Contributions of the escape depth to the photoelectron intensity of a well-defined initial state

Using the adsorbate-induced two-dimensional electron system on InAs(110) as an initial state, which provides rather small energy and $k$-space distribution, we measure the photoelectron intensity as a function of photoelectron energy. It oscillates twice between $3\mathrm{eV}$ and $23\mathrm{eV}$ having maxima at $5.5\mathrm{eV}$ and $19\mathrm{eV}$. Comparison with calculations performed within the one-step model shows that the maximum at low energy is due to an overlap of a maximum in the photoelectron escape depth and a maximum of the matrix elements corresponding to the atomic wave functions. In contrast, the maximum at high energy is caused by final states crossing the $\Gamma$ point exactly at this energy.
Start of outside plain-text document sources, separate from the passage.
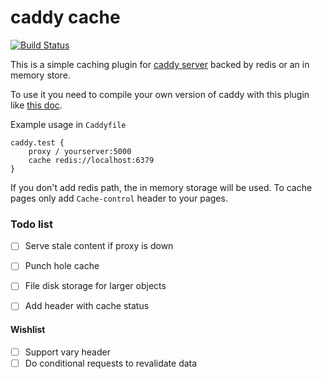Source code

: # caddy cache

[![Build Status](https://travis-ci.org/nicolasazrak/caddy-cache.svg?branch=master)](https://travis-ci.org/nicolasazrak/caddy-cache)


This is a simple caching plugin for [caddy server](https://caddyserver.com/) backed by redis or an in memory store.

To use it you need to compile your own version of caddy with this plugin like [this doc](https://github.com/mholt/caddy/wiki/Writing-a-Plugin:-Directives). 
 
Example usage in `Caddyfile`

```
caddy.test {
    proxy / yourserver:5000
    cache redis://localhost:6379
}
```

If you don't add redis path, the in memory storage will be used. To cache pages only add `Cache-control` header to your pages.

### Todo list

- [ ] Serve stale content if proxy is down
- [ ] Punch hole cache
- [ ] File disk storage for larger objects
- [ ] Add header with cache status


#### Wishlist
 
- [ ] Support vary header
- [ ] Do conditional requests to revalidate data
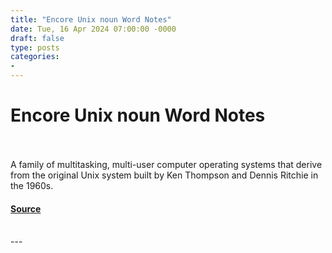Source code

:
 ```yaml
---
title: "Encore Unix noun Word Notes"
date: Tue, 16 Apr 2024 07:00:00 -0000
draft: false
type: posts
categories: 
- 
---
```

# Encore Unix noun Word Notes

<br/>

<br/>
A family of multitasking, multi-user computer operating systems that derive from the original Unix system built by Ken Thompson and Dennis Ritchie in the 1960s.

#### [Source](https://thecyberwire.com/podcasts/word-notes/27/notes)

<br/>
---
The comparison confirms the theoretical prediction that the escape depth at low excitation energies can be significantly modified by band-structure effects.

Figure 1

(a) Energy scan of 2DES peak and fit (see text) at $h\nu =10\mathrm{eV}$, $\theta =0°$, $E_{\text{pass}}=4\mathrm{eV}$; $E1$, $E2$: subband energies. (b) Angular scans of 2DES peak at different $E-E_F$, $h\nu =10\mathrm{eV}$, $E_{\text{pass}}=4\mathrm{eV}$. (C) Fit curves to (b) with same fit parameters as in (a); same symbols are used in (b) and (c) as marked in between.

Figure 2

(a) and (b) Energy scans of 2DES peak at different $h\nu$ as indicated, $E_{\text{pass}}=20\mathrm{eV}$, $\theta =0°$; data are scaled to photon fluence and offset as marked by horizontal lines. (c) Angular scans of 2DES peak at different $h\nu$ as indicated, $E_{\text{pass}}=4\mathrm{eV}$, $E-E_F=-50\mathrm{meV}$; data are scaled to the same height at $\theta =0°$; the horizontal line [full width at half maximum (FWHM)] is at half maximum.

Figure 3

(a) 2DES peak intensity normalized to the photon fluence and to the angular collection efficiency of the analyzer; different $E_{\text{pass}}$ are indicated. (b) Calculated photoelectron intensity in normal emission using the initial states at the bottom of the conduction band of InAs(110); calculation performed according to Ref. 15.

Figure 4

(a) Calculated escape depth $\lambda$ as a function of energy. (b) Matrix elements corresponding to the As $s$ orbitals of the initial states displayed for different layers from the surface as indicated. (c) Complex band structure of InAs(110) perpendicular to the surface; thin lines are real states of the infinite crystal, thick lines are complex states of the semi-infinite crystal; vertical bars mark the strength of the coupling of complex states to vacuum states; only states with significant coupling are plotted; $E_{\text{final}}$ at the lower bar is given with respect to the valence-band maximum.